===== Entries shown

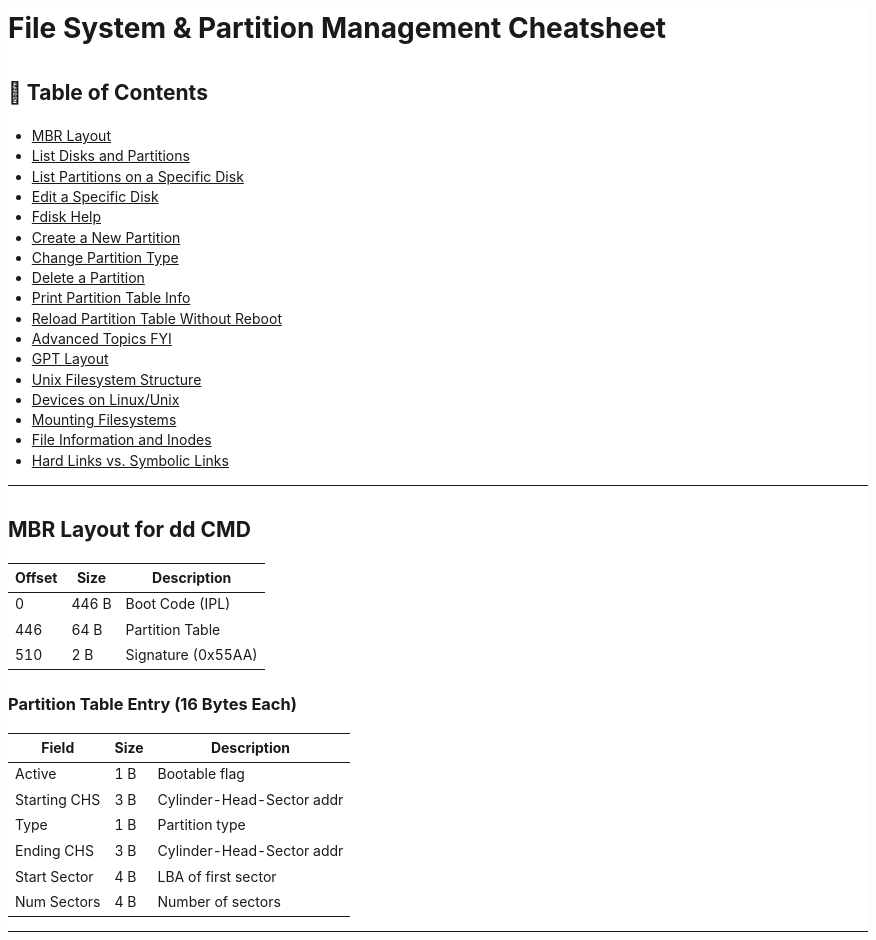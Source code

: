 # File System & Partition Management Cheatsheet

## 📑 Table of Contents

- [MBR Layout](#mbr-layout-for-dd-cmd)
- [List Disks and Partitions](#list-disks-and-partitions)
- [List Partitions on a Specific Disk](#list-partitions-on-a-specific-disk)
- [Edit a Specific Disk](#edit-a-specific-disk)
- [Fdisk Help](#fdisk-help)
- [Create a New Partition](#create-a-new-partition)
- [Change Partition Type](#change-partition-type)
- [Delete a Partition](#delete-a-partition)
- [Print Partition Table Info](#print-partition-table-info)
- [Reload Partition Table Without Reboot](#reload-partition-table-without-reboot)
- [Advanced Topics FYI](#advanced-topics-fyi)
- [GPT Layout](#guid-partition-table-gpt-scheme-breakdown)
- [Unix Filesystem Structure](#unix-filesystem-structure)
- [Devices on Linux/Unix](#devices-on-linuxunix)
- [Mounting Filesystems](#📂-mounting-filesystems)
- [File Information and Inodes](#📝-file-information-and-inodes)
- [Hard Links vs. Symbolic Links](#🔗-hard-links-vs-symbolic-links)

---
## MBR Layout for dd CMD

| Offset | Size  | Description        |
| -------- | ------- | -------------------- |
| 0      | 446 B | Boot Code (IPL)    |
| 446    | 64 B  | Partition Table    |
| 510    | 2 B   | Signature (0x55AA) |

### Partition Table Entry (16 Bytes Each)

| Field        | Size | Description               |
| -------------- | ------ | --------------------------- |
| Active       | 1 B  | Bootable flag             |
| Starting CHS | 3 B  | Cylinder-Head-Sector addr |
| Type         | 1 B  | Partition type            |
| Ending CHS   | 3 B  | Cylinder-Head-Sector addr |
| Start Sector | 4 B  | LBA of first sector       |
| Num Sectors  | 4 B  | Number of sectors         |

---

==========

▶ Work instructions:
Every line from the one containing "- [Print Partition" through the end of the material above should be retyped exactly; please include nothing else.

▶ Expected output:
- [Print Partition Table Info](#print-partition-table-info)
- [Reload Partition Table Without Reboot](#reload-partition-table-without-reboot)
- [Advanced Topics FYI](#advanced-topics-fyi)
- [GPT Layout](#guid-partition-table-gpt-scheme-breakdown)
- [Unix Filesystem Structure](#unix-filesystem-structure)
- [Devices on Linux/Unix](#devices-on-linuxunix)
- [Mounting Filesystems](#📂-mounting-filesystems)
- [File Information and Inodes](#📝-file-information-and-inodes)
- [Hard Links vs. Symbolic Links](#🔗-hard-links-vs-symbolic-links)

---
## MBR Layout for dd CMD

| Offset | Size  | Description        |
| -------- | ------- | -------------------- |
| 0      | 446 B | Boot Code (IPL)    |
| 446    | 64 B  | Partition Table    |
| 510    | 2 B   | Signature (0x55AA) |

### Partition Table Entry (16 Bytes Each)

| Field        | Size | Description               |
| -------------- | ------ | --------------------------- |
| Active       | 1 B  | Bootable flag             |
| Starting CHS | 3 B  | Cylinder-Head-Sector addr |
| Type         | 1 B  | Partition type            |
| Ending CHS   | 3 B  | Cylinder-Head-Sector addr |
| Start Sector | 4 B  | LBA of first sector       |
| Num Sectors  | 4 B  | Number of sectors         |

---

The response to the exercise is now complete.